The government of President Nicolas Maduro with its red-shirted supporters is implementing what it calls its Boliviarian revolution started 15 years ago by Maduro’s predecessor, Hugo Chavez.

It is designed to more equally distribute Venezuela’s vast oil wealth among the country’s many poor.

Opposing the government, is the mostly white-shirted demonstrators who accuse Maduro’s government of corruption, brutality, and wrecking the economy.

It has suffered up until now from fragmented leadership.

Henrique Capriles, a provincial governor, lost his bid for the presidency last year and has been accused by some in his own movement of being too moderate.

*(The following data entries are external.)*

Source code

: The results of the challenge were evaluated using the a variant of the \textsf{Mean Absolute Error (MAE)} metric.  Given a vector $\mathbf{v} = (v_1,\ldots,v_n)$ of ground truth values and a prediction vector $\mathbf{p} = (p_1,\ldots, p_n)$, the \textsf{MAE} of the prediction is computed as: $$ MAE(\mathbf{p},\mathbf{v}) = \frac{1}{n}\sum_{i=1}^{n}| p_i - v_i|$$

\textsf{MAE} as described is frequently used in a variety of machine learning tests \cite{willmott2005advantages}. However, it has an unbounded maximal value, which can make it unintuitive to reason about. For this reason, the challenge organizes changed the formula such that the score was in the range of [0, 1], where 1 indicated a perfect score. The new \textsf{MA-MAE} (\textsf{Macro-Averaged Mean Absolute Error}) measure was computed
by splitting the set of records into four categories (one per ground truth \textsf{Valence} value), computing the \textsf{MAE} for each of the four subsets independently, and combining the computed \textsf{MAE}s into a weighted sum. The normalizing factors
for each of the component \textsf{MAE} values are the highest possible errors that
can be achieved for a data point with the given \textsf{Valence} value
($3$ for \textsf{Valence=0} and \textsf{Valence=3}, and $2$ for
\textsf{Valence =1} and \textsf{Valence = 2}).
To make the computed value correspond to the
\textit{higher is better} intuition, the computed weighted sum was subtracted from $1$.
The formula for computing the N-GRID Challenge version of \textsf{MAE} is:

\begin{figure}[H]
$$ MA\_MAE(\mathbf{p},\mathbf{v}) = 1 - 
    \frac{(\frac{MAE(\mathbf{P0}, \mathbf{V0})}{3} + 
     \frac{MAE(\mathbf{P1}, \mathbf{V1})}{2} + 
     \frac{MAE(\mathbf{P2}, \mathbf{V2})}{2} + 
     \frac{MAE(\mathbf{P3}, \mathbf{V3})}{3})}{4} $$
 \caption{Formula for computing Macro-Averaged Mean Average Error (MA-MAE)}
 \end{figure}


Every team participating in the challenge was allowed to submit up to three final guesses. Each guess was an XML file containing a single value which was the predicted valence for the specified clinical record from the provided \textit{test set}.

No such accusations have been levelled against Leopoldo Lopez, a former mayor and opposition leader.

He was imprisoned last week on charges of inciting the recent violence across Venezuela that has left at least 13 people dead.

His wife, Lilian Tintori, speaking to Al Jazeera, said his imprisonment was politically motivated.

“You’ll remember that in 2008 Leopoldo was prevented from standing by President Chavez as mayor of one of the most important regions of Venezuela,” she said.

“He wasn’t allowed to stand. I remember he said to me: ‘This is like being a prisoner. Being prevented from standing is like being a prisoner from life.'”

Country full of fear

With her husband’s imprisonment, Tintori, a 36-year-old former TV presenter, has become a high-profile opposition figure in her own right.

She appeared alongside Capriles at a rally on Saturday with thousands of opposition supporters calling for Lopez’s release.

Only she and her family are allowed to visit him in what she says is a tiny cell where he´s kept isolated from the other prisoners and the outside world.

“Leopoldo was very clear,” she said.

“If him going to jail means that Venezuelans wake up, then it’s worth him going to jail. If it’s days, months, whatever it takes, to make sure that justice is done here.”

Mrs Tintori went on to say that Venezuela is a country full of fear.

“We’re all scared that we’ll be killed or kidnapped. We go to the supermarket and queue for hours to buy supplies which are rationed. You can’t get cooking oil or toilet paper. Sometimes you can’t get meat or chicken.”

President Maduro calls the opposition fascists and says they are supported by the US and neighbouring Colombia to undermine his government.

He blames them for the violence.

Accusations rejected

Tintori angrily denied both the claims made by Maduro.

“The only thing behind the opposition movement is people,” she said.

“People and more people and these are all Venezuelans. The only weapons we’ve got are our hands and legs and we walk, we march peacefully. We don’t have weapons.”

President Maduro has called for dialogue with all sectors of society, while still accusing the opposition of fomenting the violence and being behind what he calls an attempted coup.

Tintori said that even if she were invited, she would not talk to the president.

“We have nothing to discuss with a dictatorial regime,” she said.

“We say that every day we’re living in a dictatorship with all that’s going on. Every day we see more and more and more terrible things.”

The worst of the violence seen in the past few weeks has abated for now. But both sides in this polarised society continue to hurl insults at one another, blame the other for the violence.

The few compromises are made reluctantly. Venezuela is living in very tense times.